Kar adds, “She is very intellectually engaged and exacting.” It’s not a good idea to raise weak arguments in her court or show up unprepared. He has noticed that some lawyers—especially older ones who may be accustomed to “a less inclusive bench”—can feel resentful when challenged by a Hispanic woman who is often younger than they are.
As for Sotomayor’s general disposition, says Jonathan Entin, a law professor at Case Western Reserve University who clerked for Justice Ruth Bader Ginsburg, “I’m reluctant to make too much of what people say about strong women. Most judges are not shrinking violets. Most lawyers are not shrinking violets. Very few judges become judges because someone comes along and notices them. They do something to make themselves noticed.”
Sotomayor’s noteworthy opinions include allowing the city of New Haven, Connecticut, to ditch the results of a test that would have promoted whites over minorities. The case went to the Supreme Court, which heard it last month but has not yet issued a ruling.
Sotomayor could have trouble in confirmation hearings for other reasons, as well. She has said the “Court of Appeals is where policy is made,” feeding perceptions she wants to make law rather than interpret it. Senator Orrin Hatch, a Republican on the Judiciary Committee, has somewhat ominously called that statement “a problem.”
Change on the highest court in the land won’t stop with the nomination of Sonia Sotomayor. Obama could make at least two more appointments during the next few years. Justice John Paul Stevens is 89, and Justice Ruth Bader Ginsburg, 76, has been treated for pancreatic cancer. By the end of Obama’s tenure, it’s possible a third of the court’s nine seats will be held by women.
However, according to a Gallup poll conducted in early May, 64 percent of Americans said it didn’t matter if Obama appointed a woman; 26 percent called it “a good idea, but not essential”; and just 6 percent said naming a woman is “essential.”
The other women who came up on Obama’s short list of nominees had the kind of résumés that could significantly alter the chemistry of the august body. Elena Kagan, a divorcée and a native of New York City, was the first woman to become dean of Harvard Law and once clerked for Justice Thurgood Marshall. Diane Pamela Wood, a mother of six children, is a former colleague of the president’s at the University of Chicago Law School.
If Obama gets to make other Supreme Court appointments, one or both of these women could mark the beginning of a new era at the Supreme Court.

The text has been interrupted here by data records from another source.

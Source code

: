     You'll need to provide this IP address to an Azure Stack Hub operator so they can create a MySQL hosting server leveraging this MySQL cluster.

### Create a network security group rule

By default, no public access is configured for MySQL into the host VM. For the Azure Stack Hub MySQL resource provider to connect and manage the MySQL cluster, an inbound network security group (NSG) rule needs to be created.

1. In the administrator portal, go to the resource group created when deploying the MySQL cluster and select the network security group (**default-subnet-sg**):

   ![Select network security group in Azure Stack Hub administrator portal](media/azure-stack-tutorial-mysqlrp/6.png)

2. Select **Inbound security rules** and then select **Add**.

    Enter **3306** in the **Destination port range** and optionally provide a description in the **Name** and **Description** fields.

What would a court with significantly more women mean for the nation? For one, women’s-rights groups could see a more diverse court as an invitation to take cases there, says Tracey George, a professor at Vanderbilt University Law School, because the cases that come before the court are chosen by the justices. Controversial topics in the next few years could include civil rights (such as terrorism-detainee rights or gay marriage), states’ rights, and criminal justice.
For some people, it’ll be a pleasant change to see even one more female in the boys’ club. “It seems shocking that only one of nine Supreme Court justices is a woman,” George says. “You want the body with the final word on the meaning of our constitutional rights to reflect the population whose rights they are protecting.”